Data Science meets Data Protection: Keeping your data secure while learning from it.

We'll look at some easy and hopefully smart ways to keep your data secure and well-protected while working with it: We will investigate techniques such as pseudonymization and anonymization and show you how you can apply them to your data and still get some useful insights from it.

Tags: Artificial Intelligence, Business & Start-Ups, Big Data, Data Science

Scheduled on thursday 14:50 in room lecture


Katharine Jarmul

Katharine Jarmul is a data scientist and engineer based in Berlin, Germany. She runs a consulting company Kjamistan where she works with large and small companies to investigate, build and evaluate solutions to data problems. She enjoys teaching, and has made several data-focused online courses and co-authored a book for O'Reilly Media. As a co-founder of PyLadies, she is passionate about diversity in technology and the (Py)Data community. When she's not Pythoning or data wrangling, she's likely cooking, taking photos or plotting how to change the world (on|off)line.

Andreas Dewes (kiprotect)

Data Scientist & Founder @ 7scientists. PhD in Experimental Quantum Physics.

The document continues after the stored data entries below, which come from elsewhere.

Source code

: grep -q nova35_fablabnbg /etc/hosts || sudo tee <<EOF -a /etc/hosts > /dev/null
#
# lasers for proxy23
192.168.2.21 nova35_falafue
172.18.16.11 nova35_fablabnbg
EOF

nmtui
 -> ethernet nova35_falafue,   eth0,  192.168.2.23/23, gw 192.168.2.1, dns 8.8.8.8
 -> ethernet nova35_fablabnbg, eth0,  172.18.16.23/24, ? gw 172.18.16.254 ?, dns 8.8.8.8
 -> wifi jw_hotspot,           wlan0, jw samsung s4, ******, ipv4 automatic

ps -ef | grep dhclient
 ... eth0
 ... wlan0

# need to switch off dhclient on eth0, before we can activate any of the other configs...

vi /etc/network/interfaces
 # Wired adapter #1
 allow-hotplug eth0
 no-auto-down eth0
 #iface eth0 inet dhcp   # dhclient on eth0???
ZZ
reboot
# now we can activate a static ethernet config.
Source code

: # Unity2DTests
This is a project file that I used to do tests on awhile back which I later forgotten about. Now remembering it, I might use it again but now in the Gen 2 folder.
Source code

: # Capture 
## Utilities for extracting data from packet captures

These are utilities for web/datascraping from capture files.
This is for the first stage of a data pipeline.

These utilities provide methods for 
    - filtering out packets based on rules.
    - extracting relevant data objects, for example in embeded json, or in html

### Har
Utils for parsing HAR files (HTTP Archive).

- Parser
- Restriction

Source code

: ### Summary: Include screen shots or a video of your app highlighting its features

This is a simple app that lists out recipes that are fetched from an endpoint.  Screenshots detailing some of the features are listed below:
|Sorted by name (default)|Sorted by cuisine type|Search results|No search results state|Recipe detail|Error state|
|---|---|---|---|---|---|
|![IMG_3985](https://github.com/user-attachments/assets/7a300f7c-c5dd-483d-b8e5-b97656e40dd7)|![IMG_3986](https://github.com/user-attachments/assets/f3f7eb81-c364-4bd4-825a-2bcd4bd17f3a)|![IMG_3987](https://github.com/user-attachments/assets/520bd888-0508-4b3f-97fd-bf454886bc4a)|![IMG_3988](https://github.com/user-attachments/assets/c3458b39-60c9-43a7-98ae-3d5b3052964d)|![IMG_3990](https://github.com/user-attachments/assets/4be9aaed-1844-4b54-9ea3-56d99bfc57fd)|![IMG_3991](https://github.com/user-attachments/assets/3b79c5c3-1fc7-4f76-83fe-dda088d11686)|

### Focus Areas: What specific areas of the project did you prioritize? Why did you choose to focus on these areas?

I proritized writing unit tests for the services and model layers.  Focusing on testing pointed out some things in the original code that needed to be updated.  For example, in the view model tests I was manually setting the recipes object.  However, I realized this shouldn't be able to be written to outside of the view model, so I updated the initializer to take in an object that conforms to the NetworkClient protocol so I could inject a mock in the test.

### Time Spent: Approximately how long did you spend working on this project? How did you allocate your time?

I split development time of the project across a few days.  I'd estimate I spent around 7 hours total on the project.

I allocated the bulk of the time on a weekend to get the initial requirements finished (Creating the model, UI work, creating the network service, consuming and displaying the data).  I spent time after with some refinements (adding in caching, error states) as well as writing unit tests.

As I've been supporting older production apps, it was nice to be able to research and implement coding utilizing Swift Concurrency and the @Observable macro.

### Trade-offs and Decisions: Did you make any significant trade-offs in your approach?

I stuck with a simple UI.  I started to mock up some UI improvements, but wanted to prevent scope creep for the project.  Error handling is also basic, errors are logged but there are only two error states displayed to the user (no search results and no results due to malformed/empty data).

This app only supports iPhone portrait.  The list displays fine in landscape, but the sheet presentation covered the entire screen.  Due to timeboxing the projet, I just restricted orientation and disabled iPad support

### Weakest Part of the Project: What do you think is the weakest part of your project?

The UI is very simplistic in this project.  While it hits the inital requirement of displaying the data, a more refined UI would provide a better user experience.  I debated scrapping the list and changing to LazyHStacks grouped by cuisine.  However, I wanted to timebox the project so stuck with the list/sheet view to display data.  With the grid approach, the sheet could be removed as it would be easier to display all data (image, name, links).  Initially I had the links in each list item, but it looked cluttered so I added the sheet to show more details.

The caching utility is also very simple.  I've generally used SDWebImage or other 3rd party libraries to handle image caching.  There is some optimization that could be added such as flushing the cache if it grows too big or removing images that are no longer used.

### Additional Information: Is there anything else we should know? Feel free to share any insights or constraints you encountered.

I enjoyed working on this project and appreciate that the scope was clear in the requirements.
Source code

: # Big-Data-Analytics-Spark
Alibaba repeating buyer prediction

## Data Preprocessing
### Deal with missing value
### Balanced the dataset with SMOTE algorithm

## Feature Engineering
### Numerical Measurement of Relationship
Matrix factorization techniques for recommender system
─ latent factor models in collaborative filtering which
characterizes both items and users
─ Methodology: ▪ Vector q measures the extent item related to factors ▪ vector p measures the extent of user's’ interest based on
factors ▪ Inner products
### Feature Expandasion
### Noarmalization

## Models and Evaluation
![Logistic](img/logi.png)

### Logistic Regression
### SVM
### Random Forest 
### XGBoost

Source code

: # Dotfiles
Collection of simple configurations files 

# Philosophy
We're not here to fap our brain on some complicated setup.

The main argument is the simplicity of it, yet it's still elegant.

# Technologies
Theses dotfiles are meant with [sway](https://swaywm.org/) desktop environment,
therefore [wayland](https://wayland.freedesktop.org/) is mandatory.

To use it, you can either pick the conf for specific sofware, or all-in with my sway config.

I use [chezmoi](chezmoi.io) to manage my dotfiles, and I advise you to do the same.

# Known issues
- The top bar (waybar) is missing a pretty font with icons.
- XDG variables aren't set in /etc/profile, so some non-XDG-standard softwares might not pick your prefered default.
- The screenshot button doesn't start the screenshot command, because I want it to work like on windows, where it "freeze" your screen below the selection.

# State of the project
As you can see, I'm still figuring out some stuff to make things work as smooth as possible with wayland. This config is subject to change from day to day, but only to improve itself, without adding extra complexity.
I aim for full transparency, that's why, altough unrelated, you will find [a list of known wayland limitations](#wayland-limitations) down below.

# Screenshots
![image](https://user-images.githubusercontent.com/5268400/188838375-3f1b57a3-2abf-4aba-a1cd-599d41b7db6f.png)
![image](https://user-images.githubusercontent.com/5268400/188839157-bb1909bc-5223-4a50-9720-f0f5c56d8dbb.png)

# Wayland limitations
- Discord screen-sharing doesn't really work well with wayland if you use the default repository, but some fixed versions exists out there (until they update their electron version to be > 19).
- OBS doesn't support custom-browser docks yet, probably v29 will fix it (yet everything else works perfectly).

We will discuss anonymization and pseudonymization techniques that you can apply to your data to keep it secure and comply with the law(s) while still being able to gain useful insights from it.

  • Why protect data?
  • Pseudonymization vs. anonymization: What's the difference?
  • Pseudonymization: Techniques & real-world examples
  • Problems and risks when pseudonymizing data
  • Anonymization: Approaches & real-world examples
  • Problems and risks when anyonymizing data
  • Takeaways and summary

We will show concrete Python implementations of various techniques and use example data sets to show how applying pseudonymization and anonymization will affect our ability to do machine learning / data science.